Di Dalam Genggam, Masihkah Nilai Bersemayam?


Kita bertanya, apakah pengertian dari nilai? Apakah ia adalah hasil dari mengerjakan ujian, baik yang tengah maupun akhir? Atau ia yang kalau tidak berwarna hitam, ya merah? Atau ia yang lulus ataukah yang remedi? Atau bagaimana?

Kita bertanya, genggam itu apa? Dan yang bersemayam di dalam genggam itu apa? Atau siapa? Dan kenapa nilai di dalam judul dipertanyakan di dalam genggam? Di genggammu, masihkah ada nilai yang bersemayam? Atau terlepas?

Malam kemarin seorang teman menyodorkan pertanyaan pada saya. Pertanyaan tersebut ia buka dengan sodoran istilah public enemy”—yang notabene sedikit asing bagi saya. Tidak langsung menjawab, saya meminta teman saya untuk menyederhanakan istilah itu dan ia menggantinya dengan “musuh masyakat”. Dari situ saya cukup ngeh dengan sodoran istilah yang ia gunakan sebagai pengantar percakapan.

Ia kemudian meneruskan dengan keluh kesah pandangan dan sederet ketidakterimaannya pada tatanan masyarakat terhadap diri dan apa yang ia yakini. Seorang teman yang juga seorang lelaki hampir setengah abad itu lantas menjabarkan satu persatu—meski tidak detail—persoalan yang ia alami. Pergulatan keyakinan yang kadang goyah karena benturan public yang menganggap teman saya sebagai enemy. Tetapi, jangan kau langlangkan pikiranmu untuk memaknai musuh secara harfiah atau musuh secara jasmani. Lebih dari itu adalah persoalan pandangan yang sedikit banyak membuat teman saya seolah berbeda.

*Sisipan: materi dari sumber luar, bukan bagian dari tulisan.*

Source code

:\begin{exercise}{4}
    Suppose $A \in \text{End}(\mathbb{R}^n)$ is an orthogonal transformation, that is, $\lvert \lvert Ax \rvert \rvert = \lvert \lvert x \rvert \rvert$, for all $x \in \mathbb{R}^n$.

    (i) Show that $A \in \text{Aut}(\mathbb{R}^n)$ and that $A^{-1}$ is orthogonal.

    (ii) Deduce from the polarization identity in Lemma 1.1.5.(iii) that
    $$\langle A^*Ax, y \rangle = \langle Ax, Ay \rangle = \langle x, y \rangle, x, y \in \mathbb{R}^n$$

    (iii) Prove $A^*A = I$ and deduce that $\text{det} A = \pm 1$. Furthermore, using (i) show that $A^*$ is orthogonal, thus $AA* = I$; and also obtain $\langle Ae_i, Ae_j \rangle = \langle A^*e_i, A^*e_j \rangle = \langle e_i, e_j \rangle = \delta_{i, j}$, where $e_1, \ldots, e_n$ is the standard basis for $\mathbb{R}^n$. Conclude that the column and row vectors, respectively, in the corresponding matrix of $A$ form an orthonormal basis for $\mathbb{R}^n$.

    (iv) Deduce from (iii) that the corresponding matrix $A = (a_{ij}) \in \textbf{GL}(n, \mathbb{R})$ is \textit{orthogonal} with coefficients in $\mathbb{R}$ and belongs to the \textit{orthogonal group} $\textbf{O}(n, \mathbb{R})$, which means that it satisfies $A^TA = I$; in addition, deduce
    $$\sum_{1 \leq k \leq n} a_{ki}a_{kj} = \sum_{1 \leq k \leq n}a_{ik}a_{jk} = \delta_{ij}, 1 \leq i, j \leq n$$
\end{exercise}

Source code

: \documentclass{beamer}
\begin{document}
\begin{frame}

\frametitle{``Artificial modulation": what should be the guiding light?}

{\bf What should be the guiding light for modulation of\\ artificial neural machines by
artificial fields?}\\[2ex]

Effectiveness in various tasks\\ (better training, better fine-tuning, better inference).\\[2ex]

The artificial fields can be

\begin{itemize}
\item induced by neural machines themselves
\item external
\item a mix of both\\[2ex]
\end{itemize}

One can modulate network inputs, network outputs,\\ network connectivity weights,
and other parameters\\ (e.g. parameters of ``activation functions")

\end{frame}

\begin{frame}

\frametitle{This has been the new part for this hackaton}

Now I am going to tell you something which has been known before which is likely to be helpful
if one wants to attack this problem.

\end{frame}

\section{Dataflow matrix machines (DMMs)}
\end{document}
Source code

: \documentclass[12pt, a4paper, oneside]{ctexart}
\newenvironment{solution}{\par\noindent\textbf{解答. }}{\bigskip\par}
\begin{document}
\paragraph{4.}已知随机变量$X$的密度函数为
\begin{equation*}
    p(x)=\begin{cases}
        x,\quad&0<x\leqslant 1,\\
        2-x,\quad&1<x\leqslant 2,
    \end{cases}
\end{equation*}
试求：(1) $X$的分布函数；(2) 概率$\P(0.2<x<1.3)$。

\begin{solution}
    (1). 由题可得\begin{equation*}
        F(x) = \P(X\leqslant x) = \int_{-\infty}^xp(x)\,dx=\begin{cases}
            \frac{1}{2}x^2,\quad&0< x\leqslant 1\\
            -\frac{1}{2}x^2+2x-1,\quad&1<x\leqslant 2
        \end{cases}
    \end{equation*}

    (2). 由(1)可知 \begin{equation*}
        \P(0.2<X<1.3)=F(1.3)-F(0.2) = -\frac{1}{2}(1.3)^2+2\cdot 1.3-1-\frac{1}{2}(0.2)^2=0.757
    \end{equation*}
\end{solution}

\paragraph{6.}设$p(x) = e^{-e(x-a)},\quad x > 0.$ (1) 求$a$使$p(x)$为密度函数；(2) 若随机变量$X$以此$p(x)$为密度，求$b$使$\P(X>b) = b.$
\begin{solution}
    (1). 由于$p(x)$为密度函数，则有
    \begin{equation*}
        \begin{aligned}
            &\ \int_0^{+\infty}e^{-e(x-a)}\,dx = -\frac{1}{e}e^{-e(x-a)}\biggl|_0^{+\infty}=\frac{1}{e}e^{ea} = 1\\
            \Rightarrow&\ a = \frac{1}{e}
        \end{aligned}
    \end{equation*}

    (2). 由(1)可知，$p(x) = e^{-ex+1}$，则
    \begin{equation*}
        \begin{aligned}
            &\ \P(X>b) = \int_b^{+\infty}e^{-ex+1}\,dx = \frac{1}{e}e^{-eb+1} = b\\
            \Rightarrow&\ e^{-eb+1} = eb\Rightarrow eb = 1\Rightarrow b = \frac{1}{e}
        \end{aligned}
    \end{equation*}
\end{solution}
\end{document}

Di dalam tatanan zaman yang ini, bukankah perbedaan bersinonim dengan musuh atau lawan? Kita dianjurkan untuk senantiasa seragam bukan untuk peka dan belajar terhadap perbedaan. Tetapi, penyeragaman menggiring kita untuk menolak sesuatu yang memiliki secuil titik beda dari ketetapan masyarakat seragam.

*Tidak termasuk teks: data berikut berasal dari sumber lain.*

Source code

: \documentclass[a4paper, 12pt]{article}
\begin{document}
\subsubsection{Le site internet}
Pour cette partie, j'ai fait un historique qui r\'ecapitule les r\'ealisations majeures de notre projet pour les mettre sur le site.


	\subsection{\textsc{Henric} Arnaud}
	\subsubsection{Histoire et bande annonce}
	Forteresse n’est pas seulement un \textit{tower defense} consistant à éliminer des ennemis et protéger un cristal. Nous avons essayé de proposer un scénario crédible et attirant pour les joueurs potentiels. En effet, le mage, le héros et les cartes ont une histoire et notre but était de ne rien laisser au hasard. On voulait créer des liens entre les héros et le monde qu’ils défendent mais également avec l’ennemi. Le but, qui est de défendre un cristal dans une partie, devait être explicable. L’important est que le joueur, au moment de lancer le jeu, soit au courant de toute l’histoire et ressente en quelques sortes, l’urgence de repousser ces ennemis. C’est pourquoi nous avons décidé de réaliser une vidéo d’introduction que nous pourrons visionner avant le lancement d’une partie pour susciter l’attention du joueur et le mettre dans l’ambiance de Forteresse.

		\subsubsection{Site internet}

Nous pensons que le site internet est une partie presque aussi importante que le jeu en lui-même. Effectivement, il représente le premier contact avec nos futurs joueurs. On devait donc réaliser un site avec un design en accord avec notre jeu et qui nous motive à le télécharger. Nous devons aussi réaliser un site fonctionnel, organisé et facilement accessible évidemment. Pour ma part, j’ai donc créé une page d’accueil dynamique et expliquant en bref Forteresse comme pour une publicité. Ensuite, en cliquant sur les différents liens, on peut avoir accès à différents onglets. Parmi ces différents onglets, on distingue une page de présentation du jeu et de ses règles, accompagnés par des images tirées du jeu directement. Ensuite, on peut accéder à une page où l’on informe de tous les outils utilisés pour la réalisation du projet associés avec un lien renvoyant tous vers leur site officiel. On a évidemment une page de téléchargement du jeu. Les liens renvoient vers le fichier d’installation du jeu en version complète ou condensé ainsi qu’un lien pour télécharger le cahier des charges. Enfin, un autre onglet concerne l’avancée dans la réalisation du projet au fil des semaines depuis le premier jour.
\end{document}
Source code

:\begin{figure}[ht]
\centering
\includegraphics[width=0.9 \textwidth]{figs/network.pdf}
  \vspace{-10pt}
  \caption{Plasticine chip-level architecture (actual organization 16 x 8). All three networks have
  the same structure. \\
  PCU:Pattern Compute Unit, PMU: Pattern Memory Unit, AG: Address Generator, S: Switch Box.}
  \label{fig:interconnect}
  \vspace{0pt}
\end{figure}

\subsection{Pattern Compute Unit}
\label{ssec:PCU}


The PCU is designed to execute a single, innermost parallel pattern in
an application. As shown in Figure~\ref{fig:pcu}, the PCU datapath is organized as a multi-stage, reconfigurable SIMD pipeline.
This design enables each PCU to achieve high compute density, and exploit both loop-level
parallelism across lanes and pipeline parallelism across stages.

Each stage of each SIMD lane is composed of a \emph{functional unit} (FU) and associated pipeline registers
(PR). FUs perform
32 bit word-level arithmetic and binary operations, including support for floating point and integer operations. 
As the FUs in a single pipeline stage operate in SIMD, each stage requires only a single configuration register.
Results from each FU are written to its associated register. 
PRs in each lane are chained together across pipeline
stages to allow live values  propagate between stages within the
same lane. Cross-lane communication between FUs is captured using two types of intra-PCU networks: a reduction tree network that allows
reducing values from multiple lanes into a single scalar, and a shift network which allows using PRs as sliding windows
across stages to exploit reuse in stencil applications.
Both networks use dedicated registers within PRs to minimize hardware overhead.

Tolok ukur kesuksesan di lingkungan teman saya—tentu saya juga—berpusat pada banyak sedikitnya kekayaan yang dimiliki: berapa gaji dalam satu bulan; kendaraan apa yang menjadi tunggangan; rumahnya keramik bagus atau tidak; sudah menikah atau masih lajang; serta sederet persoalan materi yang lain. Struktur tatanan telah berubah dan perubahan itu melanda kaum yang kalah. Perubahan itu meletakkan yang kalah sebagai korban—setidak-tidaknya sebagai kaum minoritas yang tidak terima sekaligus tidak bisa apa-apa.

Pekerjaan tanpa penghasilan yang sesuai standar kelayakan bukanlah pekerjaan. Orang- orang menuntut anaknya yang bersekolah untuk meraih nilai tinggi dalam semua mata pelajaran. Tetapi, setelah lulus, anak itu harus mampu berpenghasilan yang cukup. Cukup untuk ini, itu, ita, ina, inu, anu, dan sebagainya. Mengikuti standar capaian yang dikeluarkan dari iklan dan media sosial—juga mulut tetangga yang katanya seperti pecahan kaca, sementara kita kaki telanjang yang melewatinya.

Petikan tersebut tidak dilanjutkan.